Настоящее небо

Каэл прекрасно знал: кровь всегда имеет красный цвет, кому бы она ни принадлежала, и глупо при виде расползающейся по полу лужи впадать в истерику. Но сейчас его собственное сердце замерло, будто пожелав вовсе остановиться, но после продолжило биться — медленно, будто нехотя. Анджей, его Анджей, лежал на полу кабинета, неловко извернувшись. На голове зияла жуткая рана, и чёрные волосы стремительно окрашивались вытекающей кровью. Шевальер, держащий в руках оружие, спокойно посмотрел на Каэла:


— Ты что-то хотел?


В груди что-то оборвалось. Всё, чего он хотел, всё рухнуло разом — и лишь из-за одного жалкого выстрела. Его Анджея отобрали не инопланетные твари… его убил человек. Человек, который был в каком-то смысле его отцом.
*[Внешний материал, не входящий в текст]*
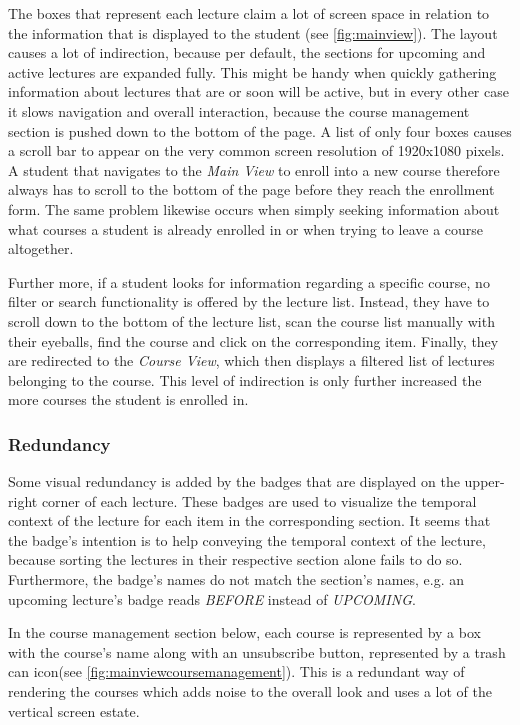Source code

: The boxes that represent each lecture claim a lot of screen space in relation to the information that is displayed to the student (see \autoref{fig:mainview}). The layout causes a lot of indirection, because per default, the sections for upcoming and active lectures are expanded fully. This might be handy when quickly gathering information about lectures that are or soon will be active, but in every other case it slows navigation and overall interaction, because the course management section is pushed down to the bottom of the page.
A list of only four boxes causes a scroll bar to appear on the very common screen resolution of 1920x1080 pixels. A student that navigates to the \emph{Main View} to enroll into a new course therefore always has to scroll to the bottom of the page before they reach the enrollment form. The same problem likewise occurs when simply seeking information about what courses a student is already enrolled in or when trying to leave a course altogether. 

Further more, if a student looks for information regarding a specific course, no filter or search functionality is offered by the lecture list. Instead, they have to scroll down to the bottom of the lecture list, scan the course list manually with their eyeballs, find the course and click on the corresponding item. Finally, they are redirected to the \emph{Course View}, which then displays a filtered list of lectures belonging to the course. This level of indirection is only further increased the more courses the student is enrolled in. 


\subsubsection{Redundancy}

Some visual redundancy is added by the badges that are displayed on the upper-right corner of each lecture. These badges are used to visualize the temporal context of the lecture for each item in the corresponding section. It seems that the badge's intention is to help conveying the temporal context of the lecture, because sorting the lectures in their respective section alone fails to do so. Furthermore, the badge's names do not match the section's names, e.g. an upcoming lecture's badge reads \emph{BEFORE} instead of \emph{UPCOMING}. 

In the course management section below, each course is represented by a box with the course's name along with an unsubscribe button, represented by a trash can icon(see  \autoref{fig:mainviewcoursemanagement}).
This is a redundant way of rendering the courses which adds noise to the overall look
and uses a lot of the vertical screen estate.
— Почему?.. — едва шевеля будто замёрзшими губами, Каэлестис смотрел на своего создателя. Ренард легко позволил себе улыбнуться, пусть глаза и оставались серьёзными:


— У тебя уже есть та, кто тебе предназначен с самого появления на свет. Разумеется, было бы логичным устранить помехи — не находишь? Да и не хотелось бы, чтобы из-за такой досадной мелочи мы не смогли продолжить начатое…


Каэлестис чувствовал, что ещё немного — и он заплачет. Не веря, он опустился на колени рядом с Анджеем, переворачивая того на спину. То, что он мёртв, было ясно сразу: половина его лица была разнесена выстрелом, а на бледных губах ещё пузырилась кровавая пена. Сердце больше не билось под положенной на грудь ладонью…


— А я?.. Почему вы решили за меня, кто мне предназначен, а кто нет?! Разве вы — Бог, чтобы решать?! — закричал Совершенный, чувствуя, как течёт по рукам кровь Анджея. — Вы… Почему?!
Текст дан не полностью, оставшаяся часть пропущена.